When I got my first passport, in the 1960s, it made me feel very grown up. UK passports used to be blue, with a hard cover. They felt like a very official small book, and the old-fashioned words inside imbued the small document with a sense of history. Even the cover was impressive, and though I was unhappy with the photo of myself, I didn’t mind. After all, who likes their passport photo?
(Not my actual passport, obviously)
Once I started to use it to travel abroad, I was excited to see the stamps placed inside it by foreign customs and immigration officers. Dates and places, foreign languages inside the oblongs or squares. They were often stamped carelessly, with no attempt to center the mark on the page, or to follow on from previous stamps by using the same page at the back. For me, that all added to the mystery of travelling abroad.
As I ventured further afield, I got new stamps and visas. These were often distinctive and quite lavish, as in the case of my trip to China. I was also disappointed to discover that some countries only stamped in the accompanying visa, (like the DDR) so I returned home with no visible evidence of my trip. When the first passport expired, I applied to have it returned to me with the new one.

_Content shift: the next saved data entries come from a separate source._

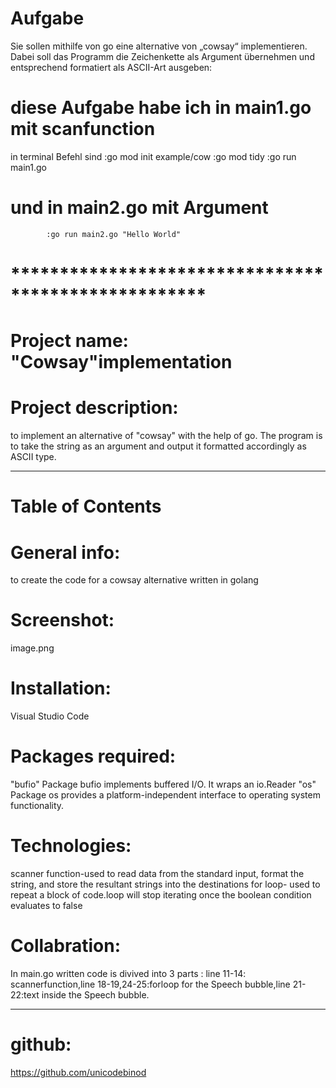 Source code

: # Aufgabe
Sie sollen mithilfe von go eine alternative von „cowsay“ implementieren. Dabei soll das Programm die 
Zeichenkette als Argument übernehmen und entsprechend formatiert als ASCII-Art ausgeben:

# diese Aufgabe habe ich in main1.go mit scanfunction  
in terminal Befehl sind
            :go mod init example/cow
            :go mod tidy
            :go run main1.go
# und in main2.go mit Argument 
            :go run main2.go "Hello World"

# ****************************************************
# Project name: "Cowsay"implementation
# Project description:
to implement an alternative of "cowsay" with the help of go.
The program is to take the string as an argument and output it formatted accordingly as ASCII type.
***
# Table of Contents
# General info:
to create the code for a cowsay alternative written in golang 
# Screenshot:
image.png
# Installation:
Visual Studio Code
# Packages required:
"bufio" Package bufio implements buffered I/O. It wraps an io.Reader "os" Package os provides a platform-independent interface to operating system functionality.
# Technologies:
scanner function-used to read data from the standard input, format the string, and store the resultant strings into the destinations
for loop- used to repeat a block of code.loop will stop iterating once the boolean condition evaluates to false
# Collabration:
In main.go written code is divived into 3 parts :
line 11-14: scannerfunction,line 18-19,24-25:forloop for the Speech bubble,line 21-22:text inside the Speech bubble.
***
# github:
https://github.com/unicodebinod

They would cut the corner off to invalidate it, but I still had the opportunity to look back on my old stamps with fond nostalgia, and to smile at a photo of me taken ten years earlier.

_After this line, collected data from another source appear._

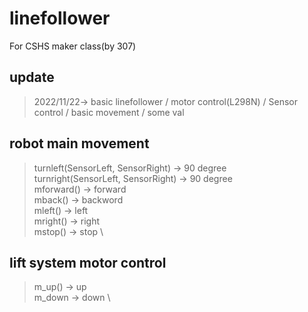 # linefollower
For CSHS maker class(by 307)

## update
> 2022/11/22-> basic linefollower / motor control(L298N) / Sensor control / basic movement / some val


## robot main movement
> turnleft(SensorLeft, SensorRight) -> 90 degree \
> turnright(SensorLeft, SensorRight) -> 90 degree \
> mforward() -> forward \
> mback() -> backword \
> mleft() -> left \
> mright() -> right \
> mstop() -> stop \

## lift system motor control
> m_up() -> up \
> m_down -> down \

I last used a passport to travel to Prague, in 2011. Since then, I have not ventured outside of the UK. One reason was that we got Ollie in 2012, and didn’t want to leave him in kennels so that we could go abroad on holiday. There was also the expense. On a retirement income for me, and lower salary for Julie, it seemed unlikely that we would ever have the money to explore places we hadn’t already seen, short of an unexpected inheritance, or lottery win. Even if money became available for some reason, that still left the problem of what to do with our much-loved and loyal pet dog.
Almost seven years later, and I have settled into the idea that future trips abroad are unlikely. If they ever do happen, they will probably be no more than a weekend city break, so Ollie can be accommodated with friends or neighbours. My passport has still not been renewed, and sits in its ‘safe place’ in a drawer. I don’t even need it as an I.D. document any more, as my driving licence or bank card is acceptable almost anywhere.
Almost fifty years after I received my first passport with excitement and expectation, I am now wondering if I will ever need one again.